Em nome dessa liberdade, ao longo de sua carreira tomou série de medidas polêmicas, sem receio da impopularidade.
De minha parte, como jornalista, sempre procurei o contraponto. Nos anos 90 investi contra a unanimidade da mídia, e dos leitores, em um episódio polêmico, defendendo uma juíza que não acatara a sede de sangue geral, que exigia que crucificasse três rapazes que cometeram um crime rumoroso, em um momento impensado. Ir contra a maré não era tarefa fácil, mas não vacilei. Poderia ter meramente ficado de fora, já que o assunto não me dizia respeito. Mas enfrentei a turba. A juíza, em questão, era a esposa de Marco Aurélio de Mello, que eu não conhecia.
Ontem, Marco Aurélio julgou uma reclamação contra a censura imposta a 11 matérias do GGN, versando sobre caso de interesse público – a denúncia de uma licitação manipulada da Zona Azul em São Paulo. A censura foi de um juiz de 1a instância em uma ação proposta pelo BTGF-Pactual.
A licitação envolve a quantia de cerca de R$ 500 milhões. Há a possibilidade de receitas acessórias (adicionais) na casa dos bilhões. A censura mereceu o repúdio da Sociedade Interamericana de Imprensa (SIP), da Associação Nacional dos Jornais, da Associação Brasileira de Jornalismo Investigativo, do Instituto Vladimir Herzog, de políticos, jornalistas, personalidades de vários espectros.
Foi feita a reclamação ao STF pelo advogado Cláudio Pereira de Souza Neto, com Arguição de Descumprimento de Preceito Fundamental (ADPF), sustentando que a decisão descumpria recomendações do Supremo contra a censura.
O caso caiu com Marco Aurélio, que rejeitou alegando que nada tinha a ver com a revogação da Lei de Imprensa.
A Lei de Imprensa deixou um vácuo. Essa foi a opinião do único Ministro que discordou da revogação pura e simples da lei, o próprio Marco Aurélio. Na ocasião, o Ministro que propôs a extinção da Lei de Imprensa, Ayres Brito, sustentou que não existiria vácuo, já que a Constituição prevê expressamente a liberdade de informação. Parecer recente do jurista Lenio Streck corrobora essa interpretação de Ayres Britto.
Para que não exista vácuo, no entanto, é preciso que o STF regule a questão. Justamente a posição defendida por Marco Aurélio na ocasião. No seu parecer, no entanto, sustenta que a Lei de Imprensa previa apenas a censura administrativa do Executivo, não a censura baseada em decisões judiciais.
Ao ignorar outras formas de censura, Marco Aurélio esquece os fatos, justo ele que sempre se caracterizou por julgar casos com base nos fatos, e não em interpretações genéricas do espirito das leis.

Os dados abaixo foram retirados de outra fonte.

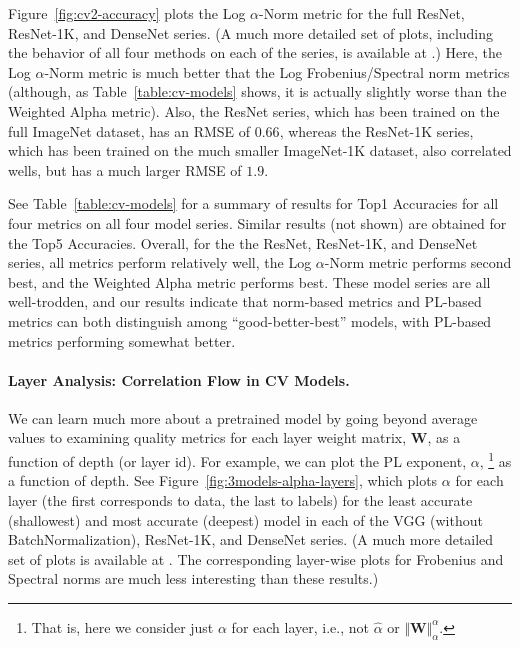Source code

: Figure~\ref{fig:cv2-accuracy} plots the 
Log $\alpha$-Norm
metric for the full ResNet, ResNet-1K, and DenseNet series.
(A much more detailed set of plots, including the behavior of all four methods on each of the series, is available at \cite{XXX-WEB-LINK}.)
Here, the Log $\alpha$-Norm metric is much better that the Log Frobenius/Spectral norm metrics (although, as Table~\ref{table:cv-models} shows, it is actually slightly worse than the Weighted Alpha metric).
Also, the ResNet series, which has been trained on the full ImageNet dataset, has an RMSE of $0.66$, whereas the ResNet-1K series, which has been trained on the much smaller ImageNet-1K dataset, also correlated wells, but has a much larger RMSE of $1.9$.

See Table~\ref{table:cv-models} for a summary of results for Top1 Accuracies for all four metrics on all four model series.
Similar results (not shown) are obtained for the Top5 Accuracies.
Overall, for the the ResNet, ResNet-1K, and DenseNet series, all metrics perform relatively well, the Log $\alpha$-Norm metric performs second best, and the Weighted Alpha metric performs best. 
These model series are all well-trodden, and our results indicate that norm-based metrics and PL-based metrics can both distinguish among ``good-better-best'' models, with PL-based metrics performing somewhat better. 


\paragraph{Layer Analysis: Correlation Flow in CV Models.}

We can learn much more about a pretrained model by going beyond average values to examining quality metrics for each layer weight matrix, $\mathbf{W}$, as a function of depth (or layer id).  %
For example, we can 
plot the PL exponent, $\alpha$,%
\footnote{That is, here we consider just $\alpha$ for each layer, i.e., not $\hat{\alpha}$ or $\Vert\mathbf{W}\Vert^{\alpha}_{\alpha}$.} 
as a function of depth.
%
See Figure~\ref{fig:3models-alpha-layers}, which plots $\alpha$ for each layer (the first corresponds to data, the last to labels) for the least accurate (shallowest) and most accurate (deepest) model in each of the VGG (without BatchNormalization), ResNet-1K, and DenseNet series.
(A much more detailed set of plots is available at \cite{XXX-WEB-LINK}.  The corresponding layer-wise plots for Frobenius and Spectral norms are much less interesting than these results.)

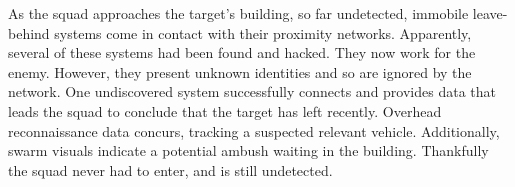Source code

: %
%
%

As the squad approaches the target's building, so far undetected, immobile leave-behind systems come in contact with their proximity networks.
Apparently, several of these systems had been found and hacked.
They now work for the enemy.
However, they present unknown identities and so are ignored by the network.
One undiscovered system successfully connects and provides data that leads the squad to conclude that the target has left recently.
Overhead reconnaissance data concurs, tracking a suspected relevant vehicle.
Additionally, swarm visuals indicate a potential ambush waiting in the building.
Thankfully the squad never had to enter, and is still undetected.
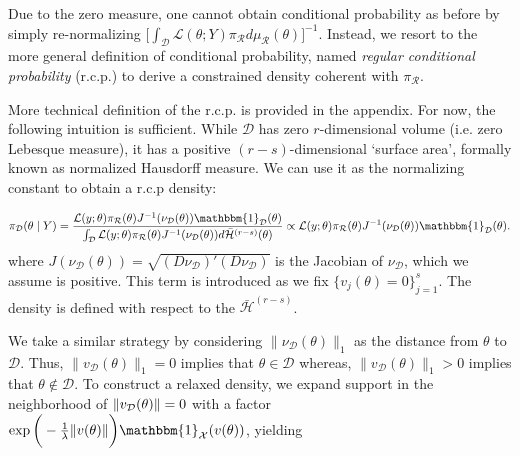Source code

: \documentclass[10pt,fleqn]{article} \pdfoutput=1
\DeclareMathOperator{\1}{\mathbbm{1}} \DeclareMathOperator{\bigO}{\mc O}
\begin{document}
Due to the zero measure, one cannot obtain
conditional probability as before by simply re-normalizing
$\big[\int_\mathcal{D}\mathcal{L}(\theta;Y)\pi_\mathcal{R}d\mu_\mathcal{R}(\theta)\big]^{-1}.$
Instead, we resort to the more general definition of conditional probability,
named \emph{regular conditional probability} (r.c.p.)
\citep{kolmogorov1950foundations} to derive a constrained density
coherent with $\pi_\mathcal{R}.$ 

More technical definition of the r.c.p. is provided in the appendix. For now, the
following intuition is sufficient. While $\mathcal{D}$ has zero
$r$-dimensional volume
(i.e. zero Lebesque measure), it has a positive $(r-s)$-dimensional
`surface area', formally known as normalized Hausdorff measure. We can use
it as the normalizing constant to obtain a r.c.p density:

$$\pi_{\mc D}(\theta \mid Y) = \dfrac{
	{\mathcal{L}(y;\theta)\pi_\mathcal{R}(\theta)}{J^{-1}(\nu_\mathcal{D}(\theta))
		\mathbbm{1}_{\mc D}(\theta)
	}
	} {\int_\mathcal{D}
	{\mathcal{L}(y;\theta)\pi_\mathcal{R}(\theta)}{J^{-1}(\nu_\mathcal{D}(\theta))}
d\bar{\mathcal{H}}^{(r-s)}(\theta)}
\propto 
	{\mathcal{L}(y;\theta)\pi_\mathcal{R}(\theta)}{J^{-1}(\nu_\mathcal{D}(\theta))
		\mathbbm{1}_{\mc D}(\theta)
	}.
	$$ 
where $J(\nu_\mathcal{D}(\theta)) =
	\sqrt{(D\nu_\mathcal{D})'(D\nu_\mathcal{D})}$ is the Jacobian of
	$\nu_\mathcal{D}$, which we assume is positive. This term is
	introduced as we fix $\{v_j(\theta)=0\}_{j=1}^{s}$.
	The density is
	defined with respect to the $\bar{\mathcal{H}}^{(r-s)}$.

We take a similar strategy by considering
$\|\nu_\mathcal{D}(\theta)\|_1$ as the distance from $\theta$ to
$\mathcal{D}.$ Thus, $\|v_\mathcal{D}(\theta)\|_1 =
	0$ implies that $\theta \in \mathcal{D}$ whereas,
$\|v_\mathcal{D}(\theta)\|_1 >0$ implies that $\theta\notin\mathcal{D}.$
To construct a relaxed density, we expand support in the neighborhood of
$\|v_{\mathcal{D}}(\theta)\|=0$ with a factor
$\exp\bigg(-\frac{1}{\lambda}\|v(\theta)\|\bigg)
\mathbbm{1}_{\mc X}(v(\theta))$, yielding
\end{document}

Para permitir a continuidade da censura ao GGN, invocou o seguinte precedente: uma ação Direta de Inconstitucionalidade, questionando uma ausência de lei em Indaiatuba regulando uma condenação de R$ 3 mil da Fazenda Pública.
Não se pode negar que é um precedente à altura da decisão tomada por Marco Aurélio. Graças à prefeitura de Indaiatuba, o leitor continuará sem o direito de conhecer o conteúdo das 11 matérias censuradas e os gestores públicos não serão alertados sobre as grandes operações com grandes bases de dados públicas.
O caso, agora, vai ser apresentado à 1a Turma, já que Marco Aurélio não tem o hábito de atrasar no encaminhamento de suas ações.